WHAT THIS TASK INVOLVES: Below are the records. How many of their lines contain "without"? Give only the number.

INFORMATION PROVIDED:
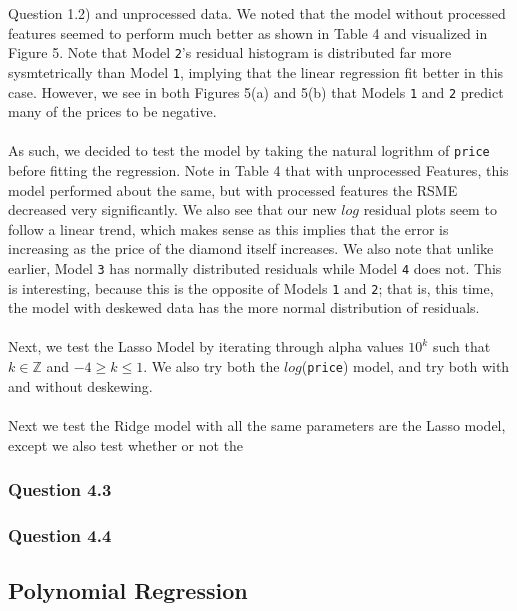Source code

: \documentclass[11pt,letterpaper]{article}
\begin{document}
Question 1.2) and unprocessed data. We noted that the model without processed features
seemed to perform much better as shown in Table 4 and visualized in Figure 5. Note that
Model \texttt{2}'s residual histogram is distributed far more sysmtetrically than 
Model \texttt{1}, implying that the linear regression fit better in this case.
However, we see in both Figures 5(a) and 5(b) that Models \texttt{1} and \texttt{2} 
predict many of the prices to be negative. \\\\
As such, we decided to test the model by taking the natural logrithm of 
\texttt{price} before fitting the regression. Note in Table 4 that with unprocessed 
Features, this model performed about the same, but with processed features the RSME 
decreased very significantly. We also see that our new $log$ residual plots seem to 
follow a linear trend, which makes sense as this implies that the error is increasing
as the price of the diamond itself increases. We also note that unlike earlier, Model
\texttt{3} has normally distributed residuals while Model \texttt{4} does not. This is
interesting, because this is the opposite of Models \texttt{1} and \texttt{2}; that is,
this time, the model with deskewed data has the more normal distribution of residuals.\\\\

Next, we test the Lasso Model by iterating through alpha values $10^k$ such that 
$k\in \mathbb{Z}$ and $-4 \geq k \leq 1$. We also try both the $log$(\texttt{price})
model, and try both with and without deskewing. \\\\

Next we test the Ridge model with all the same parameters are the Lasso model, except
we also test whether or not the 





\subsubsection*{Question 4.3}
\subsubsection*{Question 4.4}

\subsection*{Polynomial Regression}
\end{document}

* * *

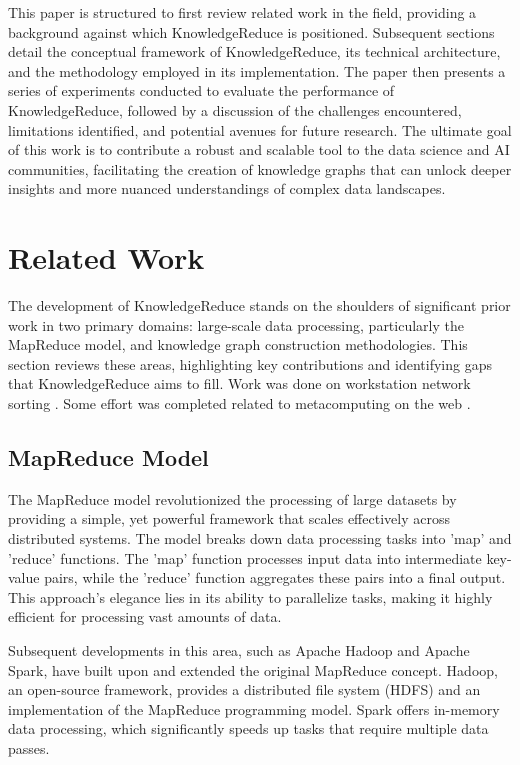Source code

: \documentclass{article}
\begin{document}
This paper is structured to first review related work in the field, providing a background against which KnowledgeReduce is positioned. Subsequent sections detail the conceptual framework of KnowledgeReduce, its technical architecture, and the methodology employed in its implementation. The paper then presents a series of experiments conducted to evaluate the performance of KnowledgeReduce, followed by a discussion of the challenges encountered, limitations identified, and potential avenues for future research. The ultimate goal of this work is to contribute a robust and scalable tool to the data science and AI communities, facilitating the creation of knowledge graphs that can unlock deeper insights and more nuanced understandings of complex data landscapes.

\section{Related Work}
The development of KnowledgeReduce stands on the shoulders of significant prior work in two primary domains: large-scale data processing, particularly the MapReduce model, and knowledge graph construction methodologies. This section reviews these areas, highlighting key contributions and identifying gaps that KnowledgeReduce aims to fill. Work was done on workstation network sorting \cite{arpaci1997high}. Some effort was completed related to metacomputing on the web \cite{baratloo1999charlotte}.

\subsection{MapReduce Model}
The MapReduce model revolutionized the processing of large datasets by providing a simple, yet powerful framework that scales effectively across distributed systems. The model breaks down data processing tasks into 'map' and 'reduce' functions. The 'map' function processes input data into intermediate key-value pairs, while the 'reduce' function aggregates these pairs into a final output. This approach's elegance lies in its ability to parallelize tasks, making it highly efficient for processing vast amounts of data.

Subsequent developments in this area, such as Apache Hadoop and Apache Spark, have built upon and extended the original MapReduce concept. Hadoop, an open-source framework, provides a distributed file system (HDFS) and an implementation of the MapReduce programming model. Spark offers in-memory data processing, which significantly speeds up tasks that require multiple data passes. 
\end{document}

RESPONSE AREA: 2